#### Work order:
Each line below with the string "after" should be copied.

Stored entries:
= Beginning of Section =
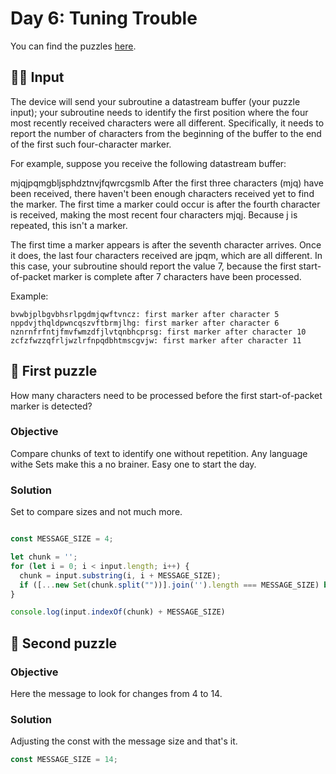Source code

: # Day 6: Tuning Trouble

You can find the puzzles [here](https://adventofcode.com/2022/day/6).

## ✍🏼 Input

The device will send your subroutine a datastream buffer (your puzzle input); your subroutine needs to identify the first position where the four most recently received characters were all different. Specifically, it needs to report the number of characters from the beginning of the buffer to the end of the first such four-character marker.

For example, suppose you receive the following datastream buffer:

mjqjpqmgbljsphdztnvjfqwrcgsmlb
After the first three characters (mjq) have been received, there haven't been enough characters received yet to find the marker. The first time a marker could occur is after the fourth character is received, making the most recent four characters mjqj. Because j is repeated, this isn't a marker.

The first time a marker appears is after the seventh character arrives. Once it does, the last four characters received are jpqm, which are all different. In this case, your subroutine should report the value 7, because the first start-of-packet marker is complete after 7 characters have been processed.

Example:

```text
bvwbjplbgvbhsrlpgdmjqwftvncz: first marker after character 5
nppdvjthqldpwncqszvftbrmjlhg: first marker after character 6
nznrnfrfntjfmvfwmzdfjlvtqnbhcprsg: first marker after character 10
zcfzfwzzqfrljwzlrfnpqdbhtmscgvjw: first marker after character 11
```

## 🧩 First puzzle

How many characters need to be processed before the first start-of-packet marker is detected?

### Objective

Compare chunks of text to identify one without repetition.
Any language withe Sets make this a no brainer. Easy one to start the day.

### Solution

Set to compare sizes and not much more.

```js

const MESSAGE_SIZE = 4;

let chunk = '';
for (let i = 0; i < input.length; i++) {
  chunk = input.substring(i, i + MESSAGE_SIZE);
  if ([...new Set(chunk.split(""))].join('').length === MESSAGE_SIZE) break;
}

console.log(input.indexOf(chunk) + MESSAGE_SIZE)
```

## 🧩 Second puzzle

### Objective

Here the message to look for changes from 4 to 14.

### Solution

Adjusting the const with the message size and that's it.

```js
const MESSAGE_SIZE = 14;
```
= End of Section =
= Beginning of Section =
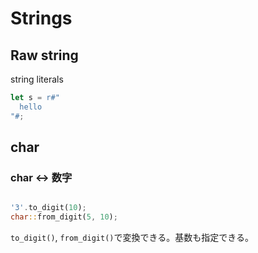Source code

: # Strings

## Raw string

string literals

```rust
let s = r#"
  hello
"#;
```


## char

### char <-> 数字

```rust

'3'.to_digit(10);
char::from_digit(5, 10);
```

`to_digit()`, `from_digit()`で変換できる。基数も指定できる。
= End of Section =
#### Exercise solution:
After the first three characters (mjq) have been received, there haven't been enough characters received yet to find the marker. The first time a marker could occur is after the fourth character is received, making the most recent four characters mjqj. Because j is repeated, this isn't a marker.
The first time a marker appears is after the seventh character arrives. Once it does, the last four characters received are jpqm, which are all different. In this case, your subroutine should report the value 7, because the first start-of-packet marker is complete after 7 characters have been processed.
bvwbjplbgvbhsrlpgdmjqwftvncz: first marker after character 5
nppdvjthqldpwncqszvftbrmjlhg: first marker after character 6
nznrnfrfntjfmvfwmzdfjlvtqnbhcprsg: first marker after character 10
zcfzfwzzqfrljwzlrfnpqdbhtmscgvjw: first marker after character 11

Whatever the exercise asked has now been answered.